====== Data shown

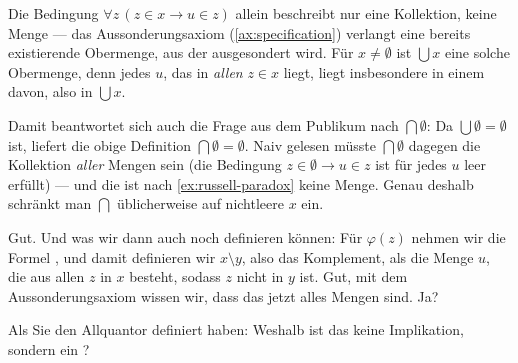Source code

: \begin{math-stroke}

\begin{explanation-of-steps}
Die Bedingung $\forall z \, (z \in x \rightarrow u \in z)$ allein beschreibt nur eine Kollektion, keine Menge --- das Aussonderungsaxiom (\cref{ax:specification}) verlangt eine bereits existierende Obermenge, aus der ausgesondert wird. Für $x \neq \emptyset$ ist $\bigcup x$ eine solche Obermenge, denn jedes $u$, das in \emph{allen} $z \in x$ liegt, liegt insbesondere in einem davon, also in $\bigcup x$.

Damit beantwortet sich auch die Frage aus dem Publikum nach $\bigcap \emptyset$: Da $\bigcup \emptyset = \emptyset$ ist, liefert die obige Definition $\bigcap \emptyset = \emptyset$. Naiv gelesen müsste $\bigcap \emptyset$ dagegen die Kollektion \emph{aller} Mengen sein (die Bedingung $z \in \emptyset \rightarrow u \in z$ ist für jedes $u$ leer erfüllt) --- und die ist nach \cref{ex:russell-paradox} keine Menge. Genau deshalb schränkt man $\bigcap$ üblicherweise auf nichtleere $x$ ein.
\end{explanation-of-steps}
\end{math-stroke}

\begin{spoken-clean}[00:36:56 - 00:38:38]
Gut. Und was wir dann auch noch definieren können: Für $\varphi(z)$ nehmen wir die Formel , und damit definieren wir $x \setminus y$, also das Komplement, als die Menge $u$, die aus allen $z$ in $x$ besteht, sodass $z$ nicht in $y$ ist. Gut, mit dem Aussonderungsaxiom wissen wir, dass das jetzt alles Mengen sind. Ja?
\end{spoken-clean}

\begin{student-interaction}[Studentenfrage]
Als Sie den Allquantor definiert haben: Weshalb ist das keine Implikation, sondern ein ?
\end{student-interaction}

============
====== Data shown

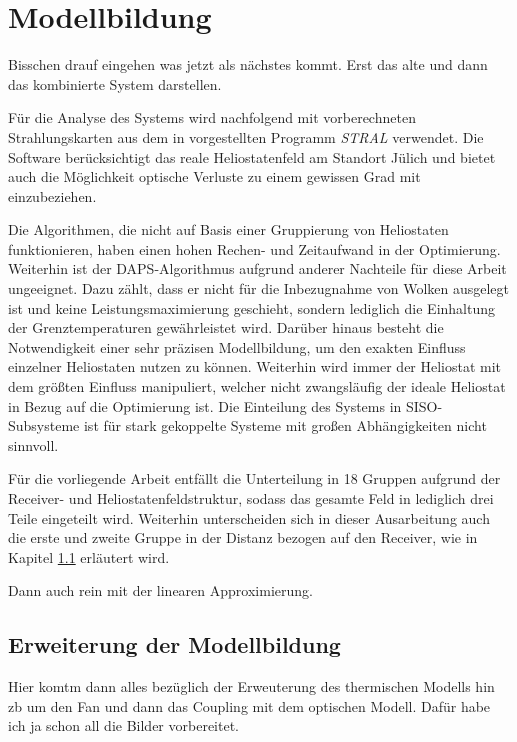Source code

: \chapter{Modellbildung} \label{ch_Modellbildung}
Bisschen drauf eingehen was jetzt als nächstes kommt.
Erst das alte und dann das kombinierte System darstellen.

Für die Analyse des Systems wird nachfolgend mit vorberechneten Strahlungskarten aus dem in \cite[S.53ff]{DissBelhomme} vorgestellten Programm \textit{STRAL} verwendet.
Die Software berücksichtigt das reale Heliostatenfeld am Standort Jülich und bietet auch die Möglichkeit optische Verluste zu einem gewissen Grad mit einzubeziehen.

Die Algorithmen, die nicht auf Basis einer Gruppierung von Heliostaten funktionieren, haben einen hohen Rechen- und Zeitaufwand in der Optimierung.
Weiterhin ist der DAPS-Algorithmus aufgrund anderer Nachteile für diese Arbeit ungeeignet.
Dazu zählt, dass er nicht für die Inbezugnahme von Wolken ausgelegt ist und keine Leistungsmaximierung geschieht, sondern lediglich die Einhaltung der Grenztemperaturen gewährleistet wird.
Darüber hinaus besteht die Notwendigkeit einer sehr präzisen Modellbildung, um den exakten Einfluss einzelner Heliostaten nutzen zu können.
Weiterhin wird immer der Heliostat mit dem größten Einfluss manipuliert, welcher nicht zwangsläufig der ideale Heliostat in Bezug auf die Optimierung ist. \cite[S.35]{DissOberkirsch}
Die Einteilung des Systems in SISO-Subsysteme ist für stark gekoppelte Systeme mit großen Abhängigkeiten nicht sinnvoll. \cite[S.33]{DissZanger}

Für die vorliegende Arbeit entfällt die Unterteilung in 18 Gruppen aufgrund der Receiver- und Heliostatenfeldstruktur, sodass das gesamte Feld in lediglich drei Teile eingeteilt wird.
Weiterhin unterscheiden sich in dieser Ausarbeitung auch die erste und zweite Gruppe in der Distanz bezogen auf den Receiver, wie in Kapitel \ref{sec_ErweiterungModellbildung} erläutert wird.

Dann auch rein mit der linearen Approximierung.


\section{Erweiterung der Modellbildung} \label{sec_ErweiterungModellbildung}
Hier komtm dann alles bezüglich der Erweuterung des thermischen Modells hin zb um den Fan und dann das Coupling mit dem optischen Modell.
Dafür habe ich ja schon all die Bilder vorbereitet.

============

Could you set down, exactly as written, the lines above between the one holding "Die Software berücksichtigt" and the one holding "Weiterhin ist der", inclusive, and nothing more?

Die Software berücksichtigt das reale Heliostatenfeld am Standort Jülich und bietet auch die Möglichkeit optische Verluste zu einem gewissen Grad mit einzubeziehen.

Die Algorithmen, die nicht auf Basis einer Gruppierung von Heliostaten funktionieren, haben einen hohen Rechen- und Zeitaufwand in der Optimierung.
Weiterhin ist der DAPS-Algorithmus aufgrund anderer Nachteile für diese Arbeit ungeeignet.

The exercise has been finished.